Work to complete: Check every line of the data below for "diunduh". Copy each one that has it.

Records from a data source
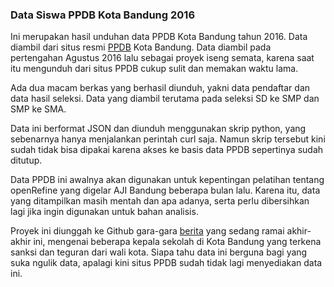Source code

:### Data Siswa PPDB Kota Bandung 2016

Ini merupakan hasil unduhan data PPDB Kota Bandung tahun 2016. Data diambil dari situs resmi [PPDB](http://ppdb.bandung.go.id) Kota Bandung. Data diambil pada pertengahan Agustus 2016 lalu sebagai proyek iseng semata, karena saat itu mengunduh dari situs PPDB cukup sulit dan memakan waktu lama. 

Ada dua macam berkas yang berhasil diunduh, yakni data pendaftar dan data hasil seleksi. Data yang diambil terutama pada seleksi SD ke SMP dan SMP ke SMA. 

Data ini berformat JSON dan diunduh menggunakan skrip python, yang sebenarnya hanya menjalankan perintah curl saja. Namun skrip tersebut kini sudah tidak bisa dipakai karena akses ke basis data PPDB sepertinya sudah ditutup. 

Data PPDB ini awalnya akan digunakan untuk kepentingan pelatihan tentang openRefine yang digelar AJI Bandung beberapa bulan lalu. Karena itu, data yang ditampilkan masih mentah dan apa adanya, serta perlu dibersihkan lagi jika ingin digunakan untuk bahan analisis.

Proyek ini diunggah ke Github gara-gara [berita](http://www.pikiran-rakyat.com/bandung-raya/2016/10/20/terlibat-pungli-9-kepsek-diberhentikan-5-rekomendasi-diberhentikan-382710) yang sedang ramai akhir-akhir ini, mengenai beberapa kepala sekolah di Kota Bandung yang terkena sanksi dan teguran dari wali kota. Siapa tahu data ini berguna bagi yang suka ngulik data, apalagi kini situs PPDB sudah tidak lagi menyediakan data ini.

Solution to the exercise:
Ada dua macam berkas yang berhasil diunduh, yakni data pendaftar dan data hasil seleksi. Data yang diambil terutama pada seleksi SD ke SMP dan SMP ke SMA. 
Data ini berformat JSON dan diunduh menggunakan skrip python, yang sebenarnya hanya menjalankan perintah curl saja. Namun skrip tersebut kini sudah tidak bisa dipakai karena akses ke basis data PPDB sepertinya sudah ditutup. 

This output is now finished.